There go the loves that wither,
The old loves with wearier wings;
And all dead years draw thither,
And all disastrous things;
Dead dreams of days forsaken,
Blind buds that snows have shaken,
Wild leaves that winds have taken,
Red strays of ruined springs.
We are not sure of sorrow,
And joy was never sure;
To-day will die to-morrow;
Time stoops to no man's lure;
And love, grown faint and fretful,
With lips but half regretful
Sighs, and with eyes forgetful
Weeps that no loves endure.
From too much love of living,
From hope and fear set free,
We thank with brief thanksgiving
Whatever gods may be
That no life lives for ever;
That dead men rise up never;
That even the weariest river
Winds somewhere safe to sea.
Then star nor sun shall waken,
Nor any change of light:
Nor sound of waters shaken,
Nor any sound or sight:
Nor wintry leaves nor vernal,
Nor days nor things diurnal;
Only the sleep eternal
In an eternal night.
--Algernon Charles Swinburne
I'm home in Ohio today, and I've borrowed my mom's copy of Best Loved Poems of the American People. It's the first book of poetry that I really spent a lot of time reading as a child -- beyond Mother Goose and A Child's Garden of Verses of course. As I was flipping through, I found a bit of paper stuck in the page with this poem -- perhaps it was a coincidence, but as I was intending to post this poem sometime anyway, I decided today was as good a day as any.

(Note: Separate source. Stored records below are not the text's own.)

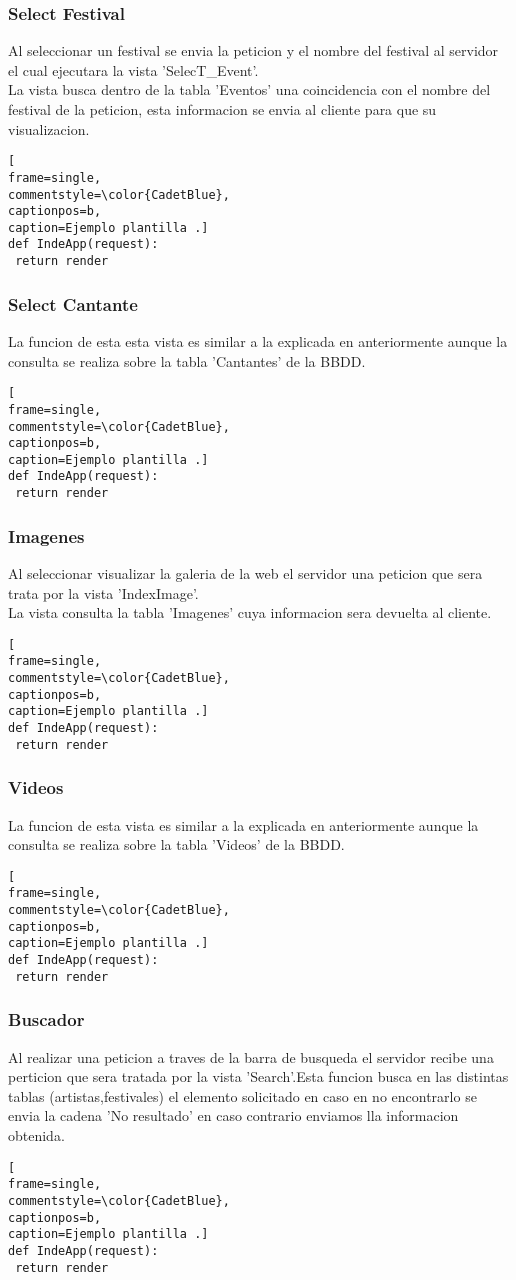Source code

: \subsubsection*{Select Festival}
Al seleccionar un festival se envia la peticion y el nombre del festival al servidor el cual ejecutara la vista 'SelecT\_Event'.
\\La vista busca dentro de la tabla 'Eventos' una coincidencia con el nombre del festival de la peticion, esta informacion se envia al cliente para que su visualizacion.
\begin{lstlisting}[
frame=single,
commentstyle=\color{CadetBlue},
captionpos=b,
caption=Ejemplo plantilla .]
def IndeApp(request):
 return render 
\end{lstlisting}
\subsubsection*{Select Cantante}
La funcion de esta esta vista es similar a la explicada en anteriormente aunque la consulta se realiza sobre la tabla 'Cantantes' de la BBDD.
\begin{lstlisting}[
frame=single,
commentstyle=\color{CadetBlue},
captionpos=b,
caption=Ejemplo plantilla .]
def IndeApp(request):
 return render 
\end{lstlisting}
\subsubsection*{Imagenes}
Al seleccionar visualizar la galeria de la web el servidor una peticion que sera trata por la vista 'IndexImage'.
\\La vista consulta la tabla 'Imagenes' cuya informacion sera devuelta al cliente.
\begin{lstlisting}[
frame=single,
commentstyle=\color{CadetBlue},
captionpos=b,
caption=Ejemplo plantilla .]
def IndeApp(request):
 return render 
\end{lstlisting}
\subsubsection*{Videos}
La funcion de esta vista es similar a la explicada en anteriormente aunque la consulta se realiza sobre la tabla 'Videos' de la BBDD.
\begin{lstlisting}[
frame=single,
commentstyle=\color{CadetBlue},
captionpos=b,
caption=Ejemplo plantilla .]
def IndeApp(request):
 return render 
\end{lstlisting}
\subsubsection*{Buscador}
Al realizar una peticion a traves de la barra de busqueda el servidor recibe una perticion que sera tratada por la vista 'Search'.Esta funcion busca en las distintas tablas (artistas,festivales) el elemento solicitado en caso en no encontrarlo se envia la cadena 'No resultado' en caso contrario enviamos lla informacion obtenida.
\begin{lstlisting}[
frame=single,
commentstyle=\color{CadetBlue},
captionpos=b,
caption=Ejemplo plantilla .]
def IndeApp(request):
 return render 
\end{lstlisting}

It's a pretty depressing poem all in all. The author seems to be saying that it sure is a good thing that we are able to die and be done with this whole weary living and loving business, and he sure is glad that death is the end of it, and there's nothing after that worth mentioning. That made it a perfect poem for Lemony Snicket to reference in his book The Slippery Slope. After deciphering a code, the children realize they have to find the last quatrain of the eleventh stanza of The Garden of Proserpine by Algernon Charles Swinburne. It tells them that all of the men in their lives that had died-their father, Jacques, Uncle Monty, etc were really dead and were never coming back to life, and that they needed to follow the weary river (or Stricken Stream) to the sea to find the last safe place.
Anyway, I looked up the whole poem and liked it. I'm not sure I agree with the sentiment, but it certainly conjures up a mood.